What the exercise asks: Copy exactly the lines of the records below, and only those lines, beginning with the line that contains "Devuelve todas las" and ending with the line that contains "Devuelve si el".

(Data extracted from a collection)

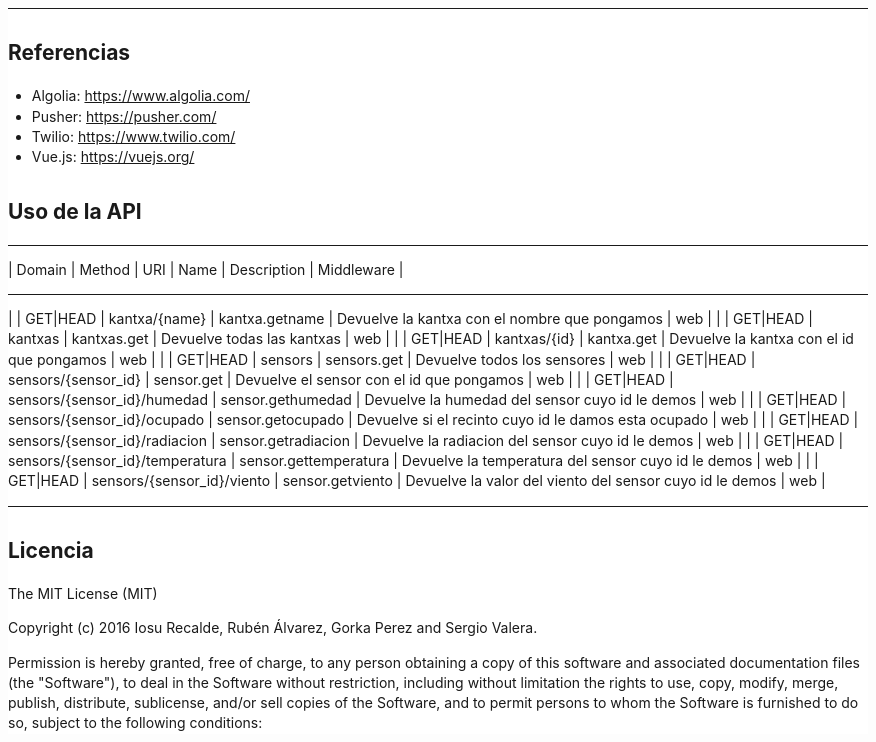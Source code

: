  -------- ---------- --------------------------------- --------------------- ------------------------------------------------------------------------ ------------------------------------------------------ 


Referencias
----------------
- Algolia: https://www.algolia.com/
- Pusher: https://pusher.com/
- Twilio: https://www.twilio.com/
- Vue.js: https://vuejs.org/


Uso de la API
----------------
 -------- ---------- --------------------------------- ----------------------- ---------------------------------------------------------- -------------- 
| Domain | Method   | URI                             | Name                  | Description                                              | Middleware   |
 -------- ---------- --------------------------------- ----------------------- ---------------------------------------------------------- -------------- 
|        | GET|HEAD | kantxa/{name}                   | kantxa.getname        | Devuelve la kantxa con el nombre que pongamos            | web          |
|        | GET|HEAD | kantxas                         | kantxas.get           | Devuelve todas las kantxas                               | web          |
|        | GET|HEAD | kantxas/{id}                    | kantxa.get            | Devuelve la kantxa con el id que pongamos                | web          |
|        | GET|HEAD | sensors                         | sensors.get           | Devuelve todos los sensores                              | web          |
|        | GET|HEAD | sensors/{sensor_id}             | sensor.get            | Devuelve el sensor con el id que pongamos                | web          |
|        | GET|HEAD | sensors/{sensor_id}/humedad     | sensor.gethumedad     | Devuelve la humedad del sensor cuyo id le demos          | web          |
|        | GET|HEAD | sensors/{sensor_id}/ocupado     | sensor.getocupado     | Devuelve si el recinto cuyo id le damos esta ocupado     | web          |
|        | GET|HEAD | sensors/{sensor_id}/radiacion   | sensor.getradiacion   | Devuelve la radiacion del sensor cuyo id le demos        | web          |
|        | GET|HEAD | sensors/{sensor_id}/temperatura | sensor.gettemperatura | Devuelve la temperatura del sensor cuyo id le demos      | web          |
|        | GET|HEAD | sensors/{sensor_id}/viento      | sensor.getviento      | Devuelve la valor del viento del sensor cuyo id le demos | web          |
 -------- ---------- --------------------------------- ----------------------- ---------------------------------------------------------- -------------- 

Licencia
-------

The MIT License (MIT)

Copyright (c) 2016 Iosu Recalde, Rubén Álvarez, Gorka Perez and Sergio Valera.

Permission is hereby granted, free of charge, to any person obtaining a copy
of this software and associated documentation files (the "Software"), to deal
in the Software without restriction, including without limitation the rights
to use, copy, modify, merge, publish, distribute, sublicense, and/or sell
copies of the Software, and to permit persons to whom the Software is
furnished to do so, subject to the following conditions:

Response to the task:
|        | GET|HEAD | kantxas                         | kantxas.get           | Devuelve todas las kantxas                               | web          |
|        | GET|HEAD | kantxas/{id}                    | kantxa.get            | Devuelve la kantxa con el id que pongamos                | web          |
|        | GET|HEAD | sensors                         | sensors.get           | Devuelve todos los sensores                              | web          |
|        | GET|HEAD | sensors/{sensor_id}             | sensor.get            | Devuelve el sensor con el id que pongamos                | web          |
|        | GET|HEAD | sensors/{sensor_id}/humedad     | sensor.gethumedad     | Devuelve la humedad del sensor cuyo id le demos          | web          |
|        | GET|HEAD | sensors/{sensor_id}/ocupado     | sensor.getocupado     | Devuelve si el recinto cuyo id le damos esta ocupado     | web          |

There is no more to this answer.